Verifying the kernel – known as the seL4 microkernel – involved mathematically proving the correctness of about 7,500 lines of computer code in an project taking an average of six people more than five years.

“The NICTA team has achieved a landmark result which will be a game changer for security-and-safety-critical software,” Professor Heiser said.

“The verification provides conclusive evidence that bug-free software is possible, and in the future, nothing less should be considered acceptable where critical assets are at stake.”
 

Imaro

Legend
Well, what is it you are saying, that the content of WotC's books should just be 'free game' and everyone who feels like compiling a CB with all that stuff in it is free to do so? I think in some perfect world everything would be Open, but it isn't such a world, so yeah, I can't just go out and make a CB. Actually I CAN but you'll have to figure out how to add all the required data to it. 4e is NO DIFFERENT from any other game in this regard unless said game is being released under something like OGL. Even in the case of Pathfinder you'd have the exact same issues with any content that Paizo created themselves and wasn't copied from the SRD for d20/3.5.

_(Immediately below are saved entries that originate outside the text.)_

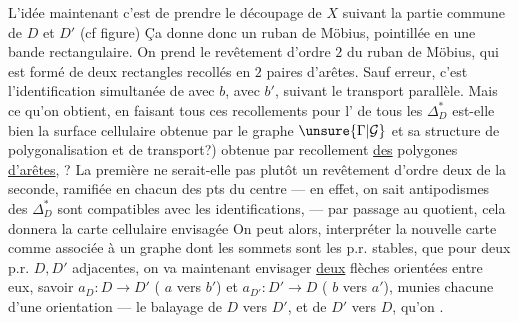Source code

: L'idée maintenant c'est de prendre le découpage de $X$ suivant la partie commune de $D$ et $D'$ (cf figure)
Ça donne donc un ruban de Möbius,   pointillée en une bande rectangulaire. On prend le revêtement   d'ordre $2$ du ruban de Möbius,  qui est formé de deux rectangles recollés en $2$ paires d'arêtes. Sauf erreur, c'est l'identification  simultanée de  avec $b$,   avec $b'$, suivant le transport parallèle. Mais ce qu'on obtient, en faisant tous ces recollements pour l' de tous les $\Delta_D^*$ est-elle bien la surface cellulaire obtenue par le graphe $\unsure{\Gamma|\mathcal G}$ et sa structure de polygonalisation et de transport?) obtenue
par recollement \uline{des} polygones \uline{d'arêtes}, ?  La première ne serait-elle pas plutôt un revêtement d'ordre deux de la seconde, ramifiée en chacun des pts du centre --- en effet, on sait   antipodismes des $\Delta_D^*$ sont compatibles avec les identifications, --- par passage au quotient, cela donnera  la carte cellulaire envisagée\unsure{\ldots} On peut alors,    interpréter la nouvelle carte comme associée à un graphe  dont les sommets sont les p.r. stables, que pour deux p.r. $D,D'$ adjacentes, on va maintenant envisager \uline{deux} flèches orientées entre eux, savoir $a_D:D\longrightarrow D'$ ( $a$ vers $b'$) et $a_{D'}:D'\longrightarrow D$ ( $b$ vers $a'$), munies chacune d'une orientation --- le balayage de $D$ vers $D'$, et de $D'$ vers $D$, qu'on .
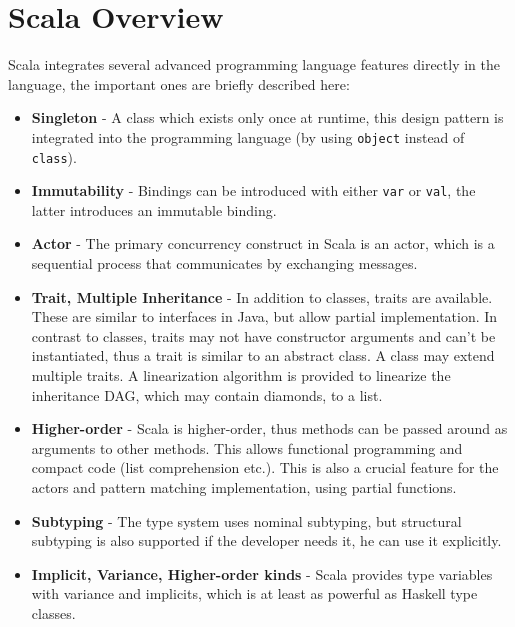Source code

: \documentclass{article}
\begin{document}
\section{Scala Overview} \label{section:scala}
Scala integrates several advanced programming language features directly in the language, the important ones are briefly described here:
\begin{itemize}
\item \textbf{Singleton} - A class which exists only once at runtime, this design pattern is integrated into the programming language (by using \texttt{object} instead of \texttt{class}).
\item \textbf{Immutability} - Bindings can be introduced with either \texttt{var} or \texttt{val}, the latter introduces an immutable binding. 
\item \textbf{Actor} - The primary concurrency construct in Scala is an actor, which is a sequential process that communicates by exchanging messages.
\item \textbf{Trait, Multiple Inheritance} - In addition to classes, traits are available. These are similar to interfaces in Java, but allow partial implementation. In contrast to classes, traits may not have constructor arguments and can't be instantiated, thus a trait is similar to an abstract class. A class may extend multiple traits. A linearization algorithm is provided to linearize the inheritance DAG, which may contain diamonds, to a list.
\item \textbf{Higher-order} - Scala is higher-order, thus methods can be passed around as arguments to other methods. This allows functional programming and compact code (list comprehension etc.). This is also a crucial feature for the actors and pattern matching implementation, using partial functions.
\item \textbf{Subtyping} - The type system uses nominal subtyping, but structural subtyping is also supported if the developer needs it, he can use it explicitly.
\item \textbf{Implicit, Variance, Higher-order kinds} - Scala provides type variables with variance and implicits, which is at least as powerful as Haskell type classes.
\end{itemize}
\end{document}
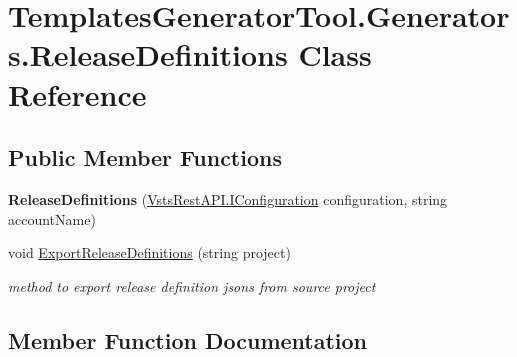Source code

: \hypertarget{class_templates_generator_tool_1_1_generators_1_1_release_definitions}{}\section{Templates\+Generator\+Tool.\+Generators.\+Release\+Definitions Class Reference}
\label{class_templates_generator_tool_1_1_generators_1_1_release_definitions}
\subsection*{Public Member Functions}
\begin{DoxyCompactItemize}
\item 
\mbox{\label{class_templates_generator_tool_1_1_generators_1_1_release_definitions_a71468dc455e8addf7ecf4ad84e2526f2}} 
{\bfseries Release\+Definitions} (\mbox{\hyperlink{interface_vsts_rest_a_p_i_1_1_i_configuration}{Vsts\+Rest\+A\+P\+I.\+I\+Configuration}} configuration, string account\+Name)
\item 
void \mbox{\hyperlink{class_templates_generator_tool_1_1_generators_1_1_release_definitions_a3660f90a0a356fdf82aee0373f7e2941}{Export\+Release\+Definitions}} (string project)
\begin{DoxyCompactList}\small\item\em method to export release definition jsons from source project \end{DoxyCompactList}\end{DoxyCompactItemize}


\subsection{Member Function Documentation}
\mbox{\label{class_templates_generator_tool_1_1_generators_1_1_release_definitions_a3660f90a0a356fdf82aee0373f7e2941}} 
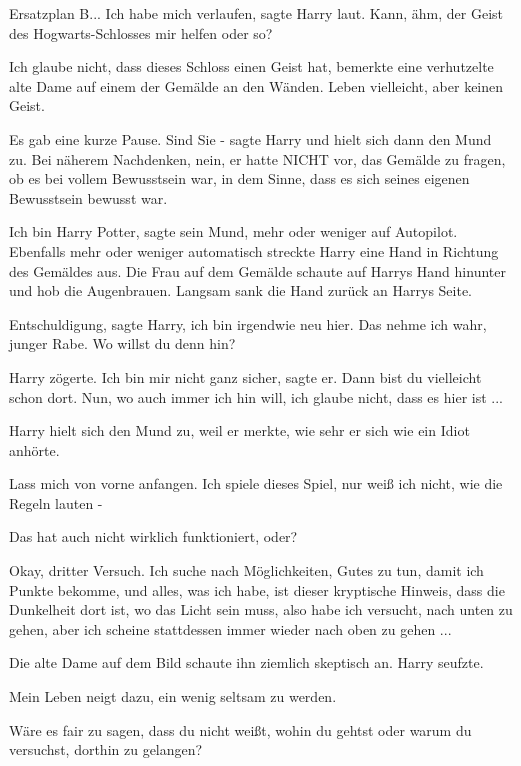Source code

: Ersatzplan B... \glqq{}Ich habe mich verlaufen\grqq{}, sagte Harry laut. \glqq
Kann, ähm, der Geist des Hogwarts-Schlosses mir helfen oder so?\grqq{}

\glqq{}Ich glaube nicht, dass dieses Schloss einen Geist hat\grqq{}, bemerkte
eine verhutzelte alte Dame auf einem der Gemälde an den Wänden. \glqq{}Leben
vielleicht, aber keinen Geist.\grqq{}

Es gab eine kurze Pause. \glqq{}Sind Sie -\grqq{} sagte Harry und hielt sich dann
den Mund zu. Bei näherem Nachdenken, nein, er hatte NICHT vor, das Gemälde zu
fragen, ob es bei vollem Bewusstsein war, in dem Sinne, dass es sich seines
eigenen Bewusstsein bewusst war.

\glqq{}Ich bin Harry Potter\grqq{}, sagte sein Mund, mehr oder weniger auf
Autopilot. Ebenfalls mehr oder weniger automatisch streckte Harry eine Hand in
Richtung des Gemäldes aus. Die Frau auf dem Gemälde schaute auf Harrys Hand
hinunter und hob die Augenbrauen. Langsam sank die Hand zurück an Harrys Seite.

\glqq{}Entschuldigung\grqq{}, sagte Harry, \glqq{}ich bin irgendwie neu
hier.\grqq{} \glqq{}Das nehme ich wahr, junger Rabe. Wo willst du denn
hin?\grqq{}

Harry zögerte. \glqq{}Ich bin mir nicht ganz sicher\grqq{}, sagte er. \glqq{}Dann
bist du vielleicht schon dort.\grqq{} \glqq{}Nun, wo auch immer ich hin will, ich
glaube nicht, dass es hier ist ...\grqq{}

Harry hielt sich den Mund zu, weil er merkte, wie sehr er sich wie ein Idiot
anhörte.

\glqq{}Lass mich von vorne anfangen. Ich spiele dieses Spiel, nur weiß ich nicht,
wie die Regeln lauten -\grqq{}

Das hat auch nicht wirklich funktioniert, oder?

\glqq{}Okay, dritter Versuch. Ich suche nach Möglichkeiten, Gutes zu tun, damit
ich Punkte bekomme, und alles, was ich habe, ist dieser kryptische Hinweis, dass
die Dunkelheit dort ist, wo das Licht sein muss, also habe ich versucht, nach
unten zu gehen, aber ich scheine stattdessen immer wieder nach oben zu gehen
...\grqq{}

Die alte Dame auf dem Bild schaute ihn ziemlich skeptisch an. Harry seufzte.

\glqq{}Mein Leben neigt dazu, ein wenig seltsam zu werden.\grqq{}

\glqq{}Wäre es fair zu sagen, dass du nicht weißt, wohin du gehtst oder warum du
versuchst, dorthin zu gelangen?\grqq{}

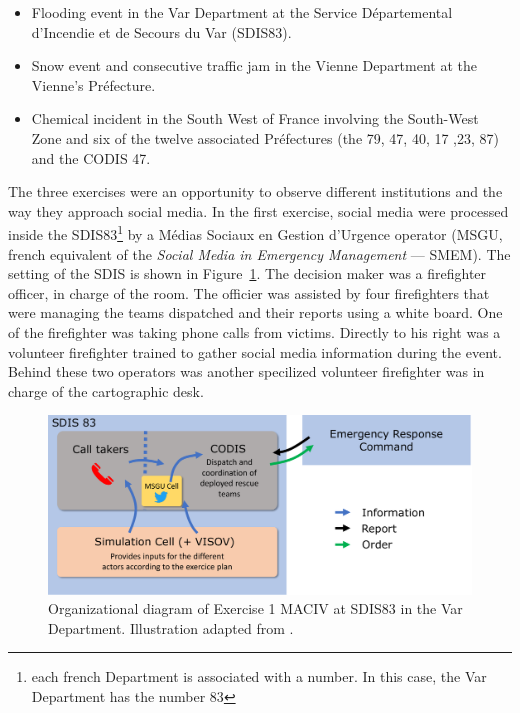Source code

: \begin{itemize}
    \item Flooding event in the Var Department at the Service Départemental d’Incendie et de Secours du Var (SDIS83).
    \item Snow event and consecutive traffic jam in the Vienne Department at the Vienne's Préfecture.
    \item Chemical incident in the South West of France involving the South-West Zone and six of the twelve associated Préfectures (the 79, 47, 40, 17 ,23, 87) and the CODIS 47.
\end{itemize}

The three exercises were an opportunity to observe different institutions and the way they approach social media.
In the first exercise, social media were processed inside the SDIS83\footnote{each french Department is associated with a number. In this case, the Var Department has the number 83}
by a Médias Sociaux en Gestion d’Urgence operator (MSGU, french equivalent of the \textit{Social Media in Emergency Management} — SMEM).
The setting of the SDIS is shown in Figure~\ref{information:exercice-1-setup}.
The decision maker was a firefighter officer, in charge of the room.
The officier was assisted by four firefighters that were managing the teams dispatched and their reports using a white board.
One of the firefighter was taking phone calls from victims.
Directly to his right was a volunteer firefighter trained to gather social media information during the event.
Behind these two operators was another specilized volunteer firefighter was in charge of the cartographic desk.

\begin{figure}[htb]
    \centering
    \includegraphics[width=\textwidth]{figures/chap-3/exercice-1-setup.pdf}
    \caption{Organizational diagram of Exercise 1 MACIV at SDIS83 in the Var Department. Illustration adapted from \textcite{batardIntegrerContributionsCitoyennes2021}.}
    \label{information:exercice-1-setup}
\end{figure}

There ARE also quite a few tools that aren't written by WotC. None of them does what CB does, except MAYBE Hero Labs and oddly enough that isn't free either. There are tons of things like macro frameworks, interactive character sheets, files full of NPCs, Master Plan, power card set printing utilities (it will even suck the powers out of Compendium and print the ones you want cards for if you have a DDI sub). There is iplay4e, etc.

Now, I'd love to see WotC declare that they condone all such tools, but since frankly their tools are about as good as anything I've ever seen for ANY game I really am skeptical that it will make a vast difference in quality.

The only valid question is do you feel like the price they charge is worth it to you? Only you can answer that.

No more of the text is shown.